As expected, Facebook's made a major overhaul of the site, in a move which has been largely welcomed by analysts and privacy campaigners.
The biggest visible change is the addition of a new feature, Groups, which allows users to split their acquaintances into various sets - potentially averting those horrible situations where your boss sees exactly what you got up to with your friends last night.
"When a group member posts to the group, everyone in the group will receive a notification about that post," says Groups engineer Daniel Chai.
"Now I won't have to guess anymore about whether my parents saw the pictures I posted of their grandkids; when I post in my family group, I'll know that they've been notified about it and that only they will see it."
The default setting for a new group is 'closed', allowing non-members to see the topic but no other information. However, users have the option of changing this to 'open' - visible to any member of the public - or completely secret.
The addition of Groups has been welcomed by privacy organizations.
"Notably, rather than setting the default for new groups to 'Open' - where both group membership and content is public - Facebook has wisely set the default group privacy level to 'Closed', meaning that although group membership is public, the content shared within the group is only available to group members," says Kurt Opsahl of the Electronic Frontier Foundation.
"Facebook has also provided an even more private option: 'Secret' groups, where both the membership list and content are only available within the group itself."
But, says Opsahl, the company should go further and add another category of Groups: anonymous. "There are many people, such as violence survivors or HIV positive individuals or religious groups, who may want to have a group discussion without revealing their identities," he says.
And some observers are concerned that the Groups feature will make it easier for teenagers to keep their parents in the dark about what they're really getting up to.
Two other new features were also announced.
Users can now download everything they've ever posted to the site as a ZIP file - a great resource for autobiographers, says the company.
And there's now greater control over the data accessed by third party applications, allowing users to give or deny permissions on a case-by-case basis.
"We've heard loud and clear that you want more control over what you share on Facebook - to manage exactly who sees it and to understand exactly where it goes," said CEO Mark Zuckerberg.
"ith this new Groups experience and the other tools we're rolling out today, we're taking a few important steps forward towards giving you precise controls."
Erica Newland of the center for Democracy and Technology said the group welcomed the changes, which she described as an 'about face' on privacy.
"Perhaps, given rumored reports of a Google social product, Facebook is recognizing that success in the online marketplace requires remaining competitive on privacy," she said.

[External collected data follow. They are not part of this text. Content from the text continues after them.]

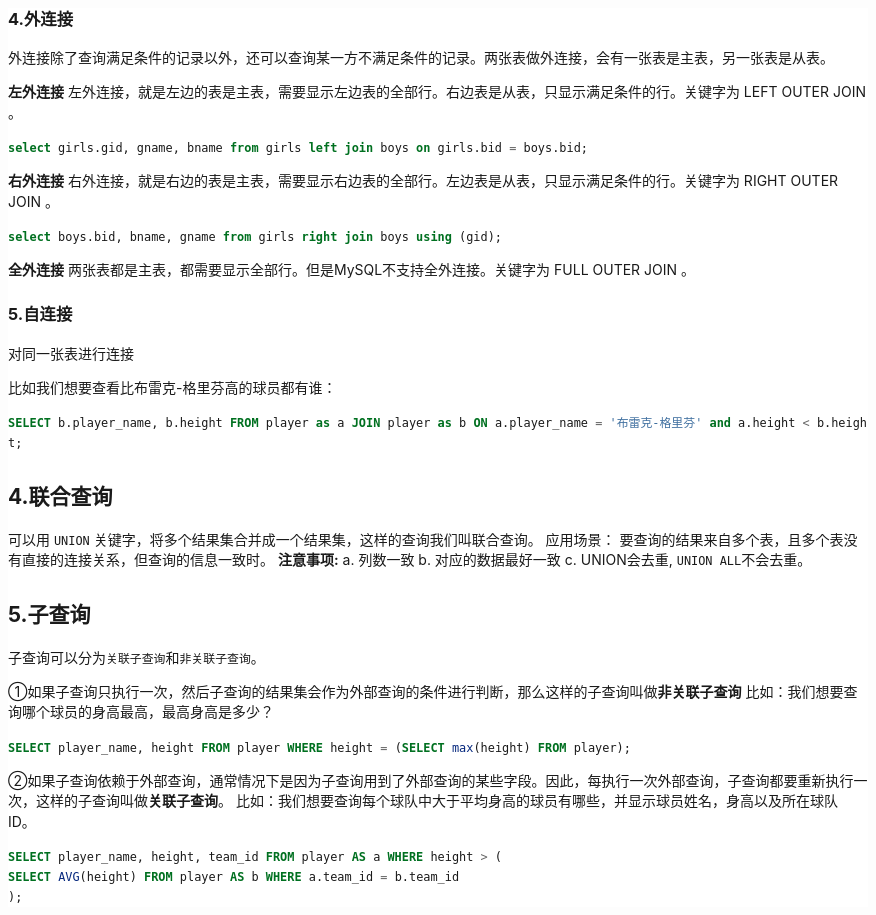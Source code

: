 ### 4.外连接

外连接除了查询满足条件的记录以外，还可以查询某一方不满足条件的记录。两张表做外连接，会有一张表是主表，另一张表是从表。

**左外连接**
左外连接，就是左边的表是主表，需要显示左边表的全部行。右边表是从表，只显示满足条件的行。关键字为 LEFT OUTER JOIN 。

```sql
select girls.gid, gname, bname from girls left join boys on girls.bid = boys.bid;
```

**右外连接**
右外连接，就是右边的表是主表，需要显示右边表的全部行。左边表是从表，只显示满足条件的行。关键字为 RIGHT OUTER JOIN 。

```sql
select boys.bid, bname, gname from girls right join boys using (gid);
```

**全外连接**
两张表都是主表，都需要显示全部行。但是MySQL不支持全外连接。关键字为 FULL OUTER JOIN 。

### 5.自连接

对同一张表进行连接

比如我们想要查看比布雷克-格里芬高的球员都有谁：

```sql
SELECT b.player_name, b.height FROM player as a JOIN player as b ON a.player_name = '布雷克-格里芬' and a.height < b.height;
```

## 4.联合查询

可以用 `UNION` 关键字，将多个结果集合并成一个结果集，这样的查询我们叫联合查询。
应用场景： 要查询的结果来自多个表，且多个表没有直接的连接关系，但查询的信息一致时。
**注意事项:** a. 列数一致 b. 对应的数据最好一致 c. UNION会去重, `UNION ALL`不会去重。

## 5.子查询

子查询可以分为`关联子查询`和`非关联子查询`。

①如果子查询只执行一次，然后子查询的结果集会作为外部查询的条件进行判断，那么这样的子查询叫做**非关联子查询**
比如：我们想要查询哪个球员的身高最高，最高身高是多少？

```sql
SELECT player_name, height FROM player WHERE height = (SELECT max(height) FROM player);
```

②如果子查询依赖于外部查询，通常情况下是因为子查询用到了外部查询的某些字段。因此，每执行一次外部查询，子查询都要重新执行一次，这样的子查询叫做**关联子查询**。
比如：我们想要查询每个球队中大于平均身高的球员有哪些，并显示球员姓名，身高以及所在球队 ID。

```sql
SELECT player_name, height, team_id FROM player AS a WHERE height > (
SELECT AVG(height) FROM player AS b WHERE a.team_id = b.team_id
);
```
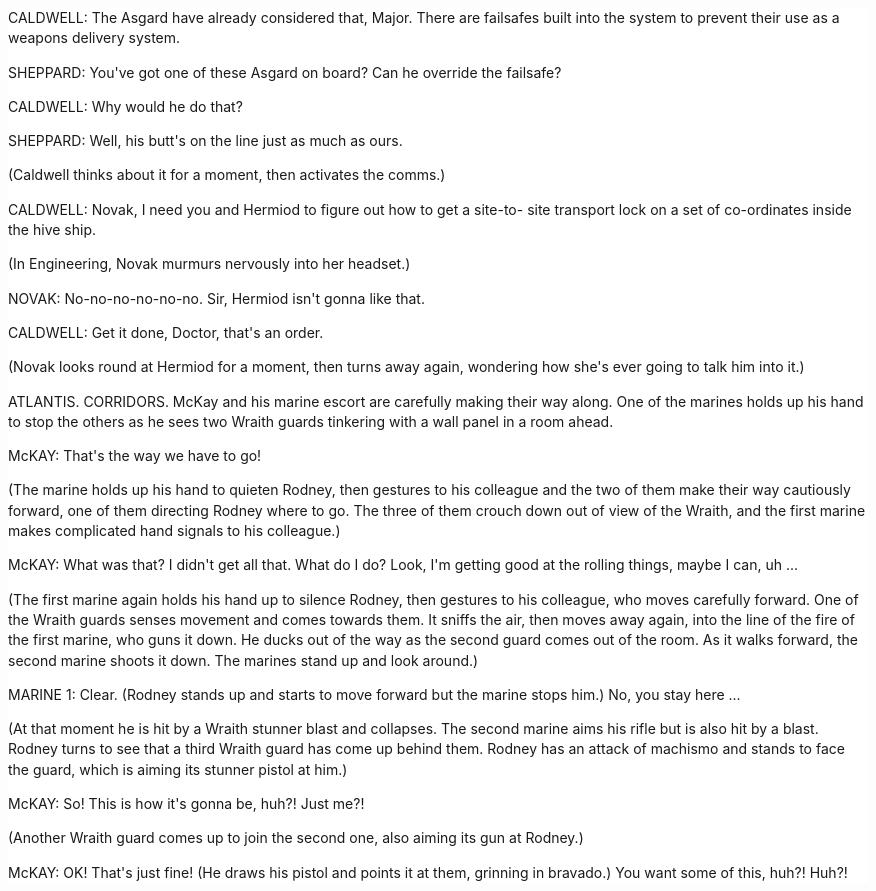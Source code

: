 CALDWELL: The Asgard have already considered that, Major. There are failsafes
built into the system to prevent their use as a weapons delivery system.  
  
SHEPPARD: You've got one of these Asgard on board? Can he override the
failsafe?  
  
CALDWELL: Why would he do that?  
  
SHEPPARD: Well, his butt's on the line just as much as ours.  
  
(Caldwell thinks about it for a moment, then activates the comms.)  
  
CALDWELL: Novak, I need you and Hermiod to figure out how to get a site-to-
site transport lock on a set of co-ordinates inside the hive ship.  
  
(In Engineering, Novak murmurs nervously into her headset.)  
  
NOVAK: No-no-no-no-no-no. Sir, Hermiod isn't gonna like that.  
  
CALDWELL: Get it done, Doctor, that's an order.  
  
(Novak looks round at Hermiod for a moment, then turns away again, wondering
how she's ever going to talk him into it.)  
  
  
ATLANTIS. CORRIDORS. McKay and his marine escort are carefully making their
way along. One of the marines holds up his hand to stop the others as he sees
two Wraith guards tinkering with a wall panel in a room ahead.  
  
McKAY: That's the way we have to go!  
  
(The marine holds up his hand to quieten Rodney, then gestures to his
colleague and the two of them make their way cautiously forward, one of them
directing Rodney where to go. The three of them crouch down out of view of the
Wraith, and the first marine makes complicated hand signals to his colleague.)  
  
McKAY: What was that? I didn't get all that. What do I do? Look, I'm getting
good at the rolling things, maybe I can, uh ...  
  
(The first marine again holds his hand up to silence Rodney, then gestures to
his colleague, who moves carefully forward. One of the Wraith guards senses
movement and comes towards them. It sniffs the air, then moves away again,
into the line of the fire of the first marine, who guns it down. He ducks out
of the way as the second guard comes out of the room. As it walks forward, the
second marine shoots it down. The marines stand up and look around.)  
  
MARINE 1: Clear. (Rodney stands up and starts to move forward but the marine
stops him.) No, you stay here ...  
  
(At that moment he is hit by a Wraith stunner blast and collapses. The second
marine aims his rifle but is also hit by a blast. Rodney turns to see that a
third Wraith guard has come up behind them. Rodney has an attack of machismo
and stands to face the guard, which is aiming its stunner pistol at him.)  
  
McKAY: So! This is how it's gonna be, huh?! Just me?!  
  
(Another Wraith guard comes up to join the second one, also aiming its gun at
Rodney.)  
  
McKAY: OK! That's just fine! (He draws his pistol and points it at them,
grinning in bravado.) You want some of this, huh?! Huh?!  
  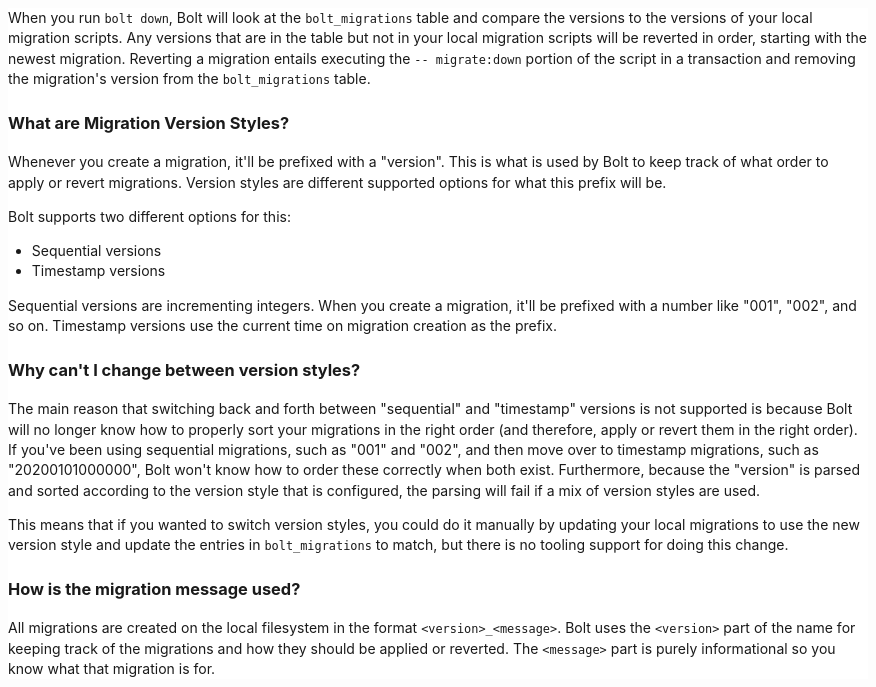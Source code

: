 When you run `bolt down`, Bolt will look at the `bolt_migrations` table and compare the versions to the versions of your local migration scripts. Any versions that are in the table but not in your local migration scripts will be reverted in order, starting with the newest migration. Reverting a migration entails executing the `-- migrate:down` portion of the script in a transaction and removing the migration's version from the `bolt_migrations` table.

### What are Migration Version Styles?

Whenever you create a migration, it'll be prefixed with a "version". This is what is used by Bolt to keep track of what order to apply or revert migrations. Version styles are different supported options for what this prefix will be.

Bolt supports two different options for this:
- Sequential versions
- Timestamp versions

Sequential versions are incrementing integers. When you create a migration, it'll be prefixed with a number like "001", "002", and so on. Timestamp versions use the current time on migration creation as the prefix.

### Why can't I change between version styles?

The main reason that switching back and forth between "sequential" and "timestamp" versions is not supported is because Bolt will no longer know how to properly sort your migrations in the right order (and therefore, apply or revert them in the right order). If you've been using sequential migrations, such as "001" and "002", and then move over to timestamp migrations, such as "20200101000000", Bolt won't know how to order these correctly when both exist. Furthermore, because the "version" is parsed and sorted according to the version style that is configured, the parsing will fail if a mix of version styles are used.

This means that if you wanted to switch version styles, you could do it manually by updating your local migrations to use the new version style and update the entries in `bolt_migrations` to match, but there is no tooling support for doing this change.

### How is the migration message used?

All migrations are created on the local filesystem in the format `<version>_<message>`. Bolt uses the `<version>` part of the name for keeping track of the migrations and how they should be applied or reverted. The `<message>` part is purely informational so you know what that migration is for.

"Regardless of the motivation behind them, these changes are a huge win for consumers and the company alike. Facebook has positioned itself as a privacy innovator and we urge other companies to follow its example."
And Augie Ray, a social networking analyst with Forrester Research, said the moves show that Facebook has transformed itself and is finally committed to transparency and user controls. He added that Zuckerberg made the announcements with more passion and conviction than ever before.
"The Facebook that announced Facebook Places and Groups seems a more seasoned and trustworthy organization than the Facebook that announced Beacon and Instant Personalization," he said.
"Gone is the talk (or implication) that privacy is no longer a social norm, and instead we now see a company that recognizes it cannot afford to push the envelope too far."